» ASSIGNMENT
Using only the entries below, copy exactly the lines that begin at the one with "### FOOD AND DRINK" and end at the one with "Andreas - empfangen", both included. Drop the pictures.

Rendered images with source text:
★ ★ ★ ★ ★ ★ ★

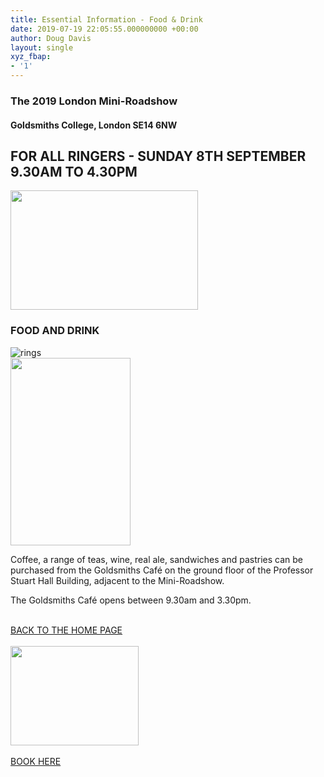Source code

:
 ```yaml
---
title: Essential Information - Food & Drink
date: 2019-07-19 22:05:55.000000000 +00:00
author: Doug Davis
layout: single
xyz_fbap:
- '1'
---
```

### The 2019 London Mini-Roadshow

#### Goldsmiths College, London SE14 6NW

## FOR ALL RINGERS - SUNDAY 8TH SEPTEMBER 9.30AM TO 4.30PM

<img loading="lazy" width="300" height="191" src="https://cccbr.org.uk/wp-content/uploads/2019/05/london2019_logo-300x191.jpg" alt="" srcset="https://cccbr.org.uk/wp-content/uploads/2019/05/london2019_logo-300x191.jpg 300w, https://cccbr.org.uk/wp-content/uploads/2019/05/london2019_logo.jpg 540w" sizes="(max-width: 300px) 100vw, 300px" /> 

### FOOD AND DRINK

![rings](https://cccbr.org.uk/wp-content/uploads/elementor/thumbs/rings-oayey8umil0hdooimstw5zsunazkl45jpte92q0feo.png "rings")  
<img loading="lazy" width="192" height="300" src="https://cccbr.org.uk/wp-content/uploads/2019/07/PSH-Building-Weston-Atrium1-192x300.jpg" alt="" srcset="https://cccbr.org.uk/wp-content/uploads/2019/07/PSH-Building-Weston-Atrium1-192x300.jpg 192w, https://cccbr.org.uk/wp-content/uploads/2019/07/PSH-Building-Weston-Atrium1-768x1200.jpg 768w, https://cccbr.org.uk/wp-content/uploads/2019/07/PSH-Building-Weston-Atrium1-655x1024.jpg 655w, https://cccbr.org.uk/wp-content/uploads/2019/07/PSH-Building-Weston-Atrium1-300x469.jpg 300w, https://cccbr.org.uk/wp-content/uploads/2019/07/PSH-Building-Weston-Atrium1-600x938.jpg 600w, https://cccbr.org.uk/wp-content/uploads/2019/07/PSH-Building-Weston-Atrium1.jpg 1000w" sizes="(max-width: 192px) 100vw, 192px" /> 

Coffee, a range of teas, wine, real ale, sandwiches and pastries can be purchased from the Goldsmiths Café on the ground floor of the Professor Stuart Hall Building, adjacent to the Mini-Roadshow.

The Goldsmiths Café opens between 9.30am and 3.30pm.

<a href="/about/annual-meetings/2019-meeting/mini-roadshow/" role="button"><br /> BACK TO THE HOME PAGE<br /> </a>  
<img loading="lazy" width="205" height="159" src="https://cccbr.org.uk/wp-content/uploads/2019/07/reserve.jpg" alt="" />  
<a href="https://events./product/annual-meeting-2019/" target="_blank" role="button" rel="noopener noreferrer"><br /> BOOK HERE<br /> </a>
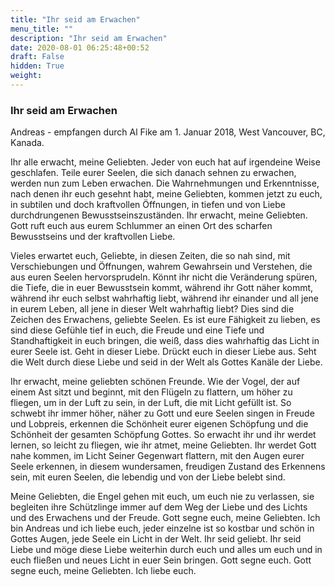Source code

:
 ```yaml
---
title: "Ihr seid am Erwachen"
menu_title: ""
description: "Ihr seid am Erwachen"
date: 2020-08-01 06:25:48+00:52
draft: False
hidden: True
weight:
---
```

### Ihr seid am Erwachen

Andreas - empfangen durch Al Fike am 1. Januar 2018, West Vancouver, BC, Kanada.

Ihr alle erwacht, meine Geliebten. Jeder von euch hat auf irgendeine Weise geschlafen. Teile eurer Seelen, die sich danach sehnen zu erwachen, werden nun zum Leben erwachen. Die Wahrnehmungen und Erkenntnisse, nach denen ihr euch gesehnt habt, meine Geliebten, kommen jetzt zu euch, in subtilen und doch kraftvollen Öffnungen, in tiefen und von Liebe durchdrungenen Bewusstseinszuständen. Ihr erwacht, meine Geliebten. Gott ruft euch aus eurem Schlummer an einen Ort des scharfen Bewusstseins und der kraftvollen Liebe.

Vieles erwartet euch, Geliebte, in diesen Zeiten, die so nah sind, mit Verschiebungen und Öffnungen, wahrem Gewahrsein und Verstehen, die aus euren Seelen hervorsprudeln. Könnt ihr nicht die Veränderung spüren, die Tiefe, die in euer Bewusstsein kommt, während ihr Gott näher kommt, während ihr euch selbst wahrhaftig liebt, während ihr einander und all jene in eurem Leben, all jene in dieser Welt wahrhaftig liebt? Dies sind die Zeichen des Erwachens, geliebte Seelen. Es ist eure Fähigkeit zu lieben, es sind diese Gefühle tief in euch, die Freude und eine Tiefe und Standhaftigkeit in euch bringen, die weiß, dass dies wahrhaftig das Licht in eurer Seele ist. Geht in dieser Liebe. Drückt euch in dieser Liebe aus. Seht die Welt durch diese Liebe und seid in der Welt als Gottes Kanäle der Liebe.

Ihr erwacht, meine geliebten schönen Freunde. Wie der Vogel, der auf einem Ast sitzt und beginnt, mit den Flügeln zu flattern, um höher zu fliegen, um in der Luft zu sein, in der Luft, die mit Licht gefüllt ist. So schwebt ihr immer höher, näher zu Gott und eure Seelen singen in Freude und Lobpreis, erkennen die Schönheit eurer eigenen Schöpfung und die Schönheit der gesamten Schöpfung Gottes. So erwacht ihr und ihr werdet lernen, so leicht zu fliegen, wie ihr atmet, meine Geliebten. Ihr werdet Gott nahe kommen, im Licht Seiner Gegenwart flattern, mit den Augen eurer Seele erkennen, in diesem wundersamen, freudigen Zustand des Erkennens sein, mit euren Seelen, die lebendig und von der Liebe belebt sind.

Meine Geliebten, die Engel gehen mit euch, um euch nie zu verlassen, sie begleiten ihre Schützlinge immer auf dem Weg der Liebe und des Lichts und des Erwachens und der Freude. Gott segne euch, meine Geliebten. Ich bin Andreas und ich liebe euch, jeder einzelne ist so kostbar und schön in Gottes Augen, jede Seele ein Licht in der Welt. Ihr seid geliebt. Ihr seid Liebe und möge diese Liebe weiterhin durch euch und alles um euch und in euch fließen und neues Licht in euer Sein bringen. Gott segne euch. Gott segne euch, meine Geliebten. Ich liebe euch.
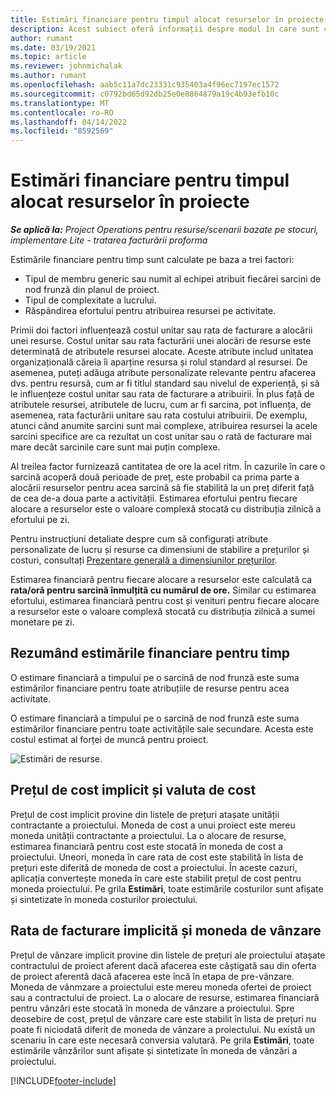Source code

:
 ```yaml
---
title: Estimări financiare pentru timpul alocat resurselor în proiecte
description: Acest subiect oferă informații despre modul în care sunt calculate estimările financiare pentru timp.
author: rumant
ms.date: 03/19/2021
ms.topic: article
ms.reviewer: johnmichalak
ms.author: rumant
ms.openlocfilehash: aab5c11a7dc23331c935403a4f96ec7197ec1572
ms.sourcegitcommit: c0792bd65d92db25e0e8864879a19c4b93efb10c
ms.translationtype: MT
ms.contentlocale: ro-RO
ms.lasthandoff: 04/14/2022
ms.locfileid: "8592569"
---
```

# <a name="financial-estimates-for-resource-time-on-projects"></a>Estimări financiare pentru timpul alocat resurselor în proiecte

_**Se aplică la:** Project Operations pentru resurse/scenarii bazate pe stocuri, implementare Lite - tratarea facturării proforma_

Estimările financiare pentru timp sunt calculate pe baza a trei factori: 

- Tipul de membru generic sau numit al echipei atribuit fiecărei sarcini de nod frunză din planul de proiect. 
- Tipul de complexitate a lucrului.
- Răspândirea efortului pentru atribuirea resursei pe activitate. 

Primii doi factori influențează costul unitar sau rata de facturare a alocării unei resurse. Costul unitar sau rata facturării unei alocări de resurse este determinată de atributele resursei alocate. Aceste atribute includ unitatea organizațională căreia îi aparține resursa și rolul standard al resursei. De asemenea, puteți adăuga atribute personalizate relevante pentru afacerea dvs. pentru resursă, cum ar fi titlul standard sau nivelul de experiență, și să le influențeze costul unitar sau rata de facturare a atribuirii.
În plus față de atributele resursei, atributele de lucru, cum ar fi sarcina, pot influența, de asemenea, rata facturării unitare sau rata costului atribuirii. De exemplu, atunci când anumite sarcini sunt mai complexe, atribuirea resursei la acele sarcini specifice are ca rezultat un cost unitar sau o rată de facturare mai mare decât sarcinile care sunt mai puțin complexe.   

Al treilea factor furnizează cantitatea de ore la acel ritm. În cazurile în care o sarcină acoperă două perioade de preț, este probabil ca prima parte a alocării resurselor pentru acea sarcină să fie stabilită la un preț diferit față de cea de-a doua parte a activității. Estimarea efortului pentru fiecare alocare a resurselor este o valoare complexă stocată cu distribuția zilnică a efortului pe zi.

Pentru instrucțiuni detaliate despre cum să configurați atribute personalizate de lucru și resurse ca dimensiuni de stabilire a prețurilor și costuri, consultați [Prezentare generală a dimensiunilor prețurilor](../pricing-costing/pricing-dimensions-overview.md).

Estimarea financiară pentru fiecare alocare a resurselor este calculată ca **rata/oră pentru sarcină înmulțită cu numărul de ore.**  Similar cu estimarea efortului, estimarea financiară pentru cost și venituri pentru fiecare alocare a resurselor este o valoare complexă stocată cu distribuția zilnică a sumei monetare pe zi. 

## <a name="summarizing-financial-estimates-for-time"></a>Rezumând estimările financiare pentru timp
O estimare financiară a timpului pe o sarcină de nod frunză este suma estimărilor financiare pentru toate atribuțiile de resurse pentru acea activitate.

O estimare financiară a timpului pe o sarcină de nod frunză este suma estimărilor financiare pentru toate activitățile sale secundare. Acesta este costul estimat al forței de muncă pentru proiect. 

![Estimări de resurse.](./media/navigation12.png)

## <a name="default-cost-price-and-cost-currency"></a>Prețul de cost implicit și valuta de cost

Prețul de cost implicit provine din listele de prețuri atașate unității contractante a proiectului. Moneda de cost a unui proiect este mereu moneda unității contractante a proiectului. La o alocare de resurse, estimarea financiară pentru cost este stocată în moneda de cost a proiectului. Uneori, moneda în care rata de cost este stabilită în lista de prețuri este diferită de moneda de cost a proiectului. În aceste cazuri, aplicația convertește moneda în care este stabilit prețul de cost pentru moneda proiectului. Pe grila **Estimări**, toate estimările costurilor sunt afișate și sintetizate în moneda costurilor proiectului. 

## <a name="default-bill-rate-and-sales-currency"></a>Rata de facturare implicită și moneda de vânzare

Prețul de vânzare implicit provine din listele de prețuri ale proiectului atașate contractului de proiect aferent dacă afacerea este câștigată sau din oferta de proiect aferentă dacă afacerea este încă în etapa de pre-vânzare. Moneda de vânmzare a proiectului este mereu moneda ofertei de proiect sau a contractului de proiect. La o alocare de resurse, estimarea financiară pentru vânzări este stocată în moneda de vânzare a proiectului. Spre deosebire de cost, prețul de vânzare care este stabilit în lista de prețuri nu poate fi niciodată diferit de moneda de vânzare a proiectului. Nu există un scenariu în care este necesară conversia valutară. Pe grila **Estimări**, toate estimările vânzărilor sunt afișate și sintetizate în moneda de vânzări a proiectului. 

[!INCLUDE[footer-include](../includes/footer-banner.md)]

★ ★ ★ ★ ★ ★ ★

» OUTPUT OF THE TASK
### FOOD AND DRINK

![rings](https://cccbr.org.uk/wp-content/uploads/elementor/thumbs/rings-oayey8umil0hdooimstw5zsunazkl45jpte92q0feo.png "rings")  
<img loading="lazy" width="192" height="300" src="https://cccbr.org.uk/wp-content/uploads/2019/07/PSH-Building-Weston-Atrium1-192x300.jpg" alt="" srcset="https://cccbr.org.uk/wp-content/uploads/2019/07/PSH-Building-Weston-Atrium1-192x300.jpg 192w, https://cccbr.org.uk/wp-content/uploads/2019/07/PSH-Building-Weston-Atrium1-768x1200.jpg 768w, https://cccbr.org.uk/wp-content/uploads/2019/07/PSH-Building-Weston-Atrium1-655x1024.jpg 655w, https://cccbr.org.uk/wp-content/uploads/2019/07/PSH-Building-Weston-Atrium1-300x469.jpg 300w, https://cccbr.org.uk/wp-content/uploads/2019/07/PSH-Building-Weston-Atrium1-600x938.jpg 600w, https://cccbr.org.uk/wp-content/uploads/2019/07/PSH-Building-Weston-Atrium1.jpg 1000w" sizes="(max-width: 192px) 100vw, 192px" /> 

Coffee, a range of teas, wine, real ale, sandwiches and pastries can be purchased from the Goldsmiths Café on the ground floor of the Professor Stuart Hall Building, adjacent to the Mini-Roadshow.

The Goldsmiths Café opens between 9.30am and 3.30pm.

<a href="/about/annual-meetings/2019-meeting/mini-roadshow/" role="button"><br /> BACK TO THE HOME PAGE<br /> </a>  
<img loading="lazy" width="205" height="159" src="https://cccbr.org.uk/wp-content/uploads/2019/07/reserve.jpg" alt="" />  
<a href="https://events./product/annual-meeting-2019/" target="_blank" role="button" rel="noopener noreferrer"><br /> BOOK HERE<br /> </a>
Source code

:
 ```yaml
---
title: "Ihr seid am Erwachen"
menu_title: ""
description: "Ihr seid am Erwachen"
date: 2020-08-01 06:25:48+00:52
draft: False
hidden: True
weight:
---
```

### Ihr seid am Erwachen

Andreas - empfangen durch Al Fike am 1. Januar 2018, West Vancouver, BC, Kanada.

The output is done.